Objectifs et limites de la recherche

Cette dernière partie de la thèse est donc conçue dans le but d’apporter une réponse à la question de savoir s’il est possible de parler d’émergence d’un espace alpin en référence à une problématique spécifique des transports alpins. En s’appuyant sur une analyse prenant en compte tant les outils techniques de mesure nécessaires à l’élaboration politique que l’évolution des politiques de transport étudiées et mises en place à l’échelle alpine, nous tâcherons de retrouver les éléments explicatifs de l’émergence et affirmation d’un « espace alpin des transports » et d’analyser les enjeux de la construction d’un nouvel espace de coordination politique au sein du territoire européen.

Les formes de coopération et d’échange entre les régions alpines dans les activités d’étude et d’élaboration politique amènent effectivement à s’interroger sur la portée de ces expériences quant à l’affirmation d’un nouvel espace géopolitique. Nous sommes conscients du fait que ces expériences de coordination touchent un ensemble vaste de thèmes et de domaines, tels que l’environnement, les secteurs économiques ou de questions culturelles et de société, et que, par conséquent, l’analyse de l’émergence d’un nouvel espace géopolitique ne peut se résumer à la prise en compte des problématiques relatives aux transports. Néanmoins, plusieurs raisons nous ont conduit à effectuer ce choix.

Tout d’abord, la question des transports et des trafics qui affectent l’arc alpin revête un rôle important pour les territoires de cet espace, qui en ont fait l’un des thèmes centraux dans les débats et les dispositifs de concertation. Ainsi, par exemple, les travaux issus de la Convention alpine, l’accord-cadre signé par les huit pays de l’arc alpin en 1991 et visant la protection des Alpes, ont largement porté sur les transports, malgré le fait que le traité soit aussi composé de protocoles d’application dans sept autres domaines d’intervention.

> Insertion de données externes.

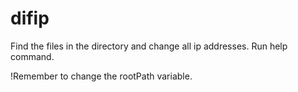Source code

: # difip

Find the files in the directory and change all ip addresses.
Run help command.

!Remember to change the rootPath variable.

Ensuite, la focalisation sur les questions de transport nous permet d’aborder aussi d’autres domaines importants de l’argumentation et de la construction d’une coopération alpine, notamment les questions environnementales. En effet, les transports ne sont pas simplement un enjeu technique, mais ils se situent à la frontière de plusieurs autres domaines. Les décisions concernant les transports font se croiser des considérations environnementales, économiques et de protection des territoires, avec des questions sociales, culturelles et démographiques. Ainsi, la prise en compte de la seule dimension des transports dans la construction d’un espace alpin représente une simplification à la fois nécessaire par rapport aux objectifs de cette thèse et satisfaisante par ce qu’elle permet de voir, les questions de transport touchant la plupart des thèmes portants qui ont présidé à la construction d’un espace alpin. L’argumentation mobilisée dans le cadre, par exemple, de la création de la Convention alpine fait appel à la nécessité « d’harmoniser les politiques des pays signataires en vue de concilier les intérêts économiques en jeu dans le massif alpin avec les exigences de protection d’un patrimoine naturel menacé » (Convention alpine, 2006). Dès lors, la négociation d’une politique des transports partagée à l’échelle alpine est censée apporter une réponse à cette double exigence. Elle est conçue dans l’optique de trouver un point de compromis entre ces deux objectifs souvent contradictoires qui sont défendus par l’ensemble des acteurs alpins, même si avec des proportions et un ordre de priorité des différentes considérations à prendre en compte variable selon les territoires et les acteurs concernés.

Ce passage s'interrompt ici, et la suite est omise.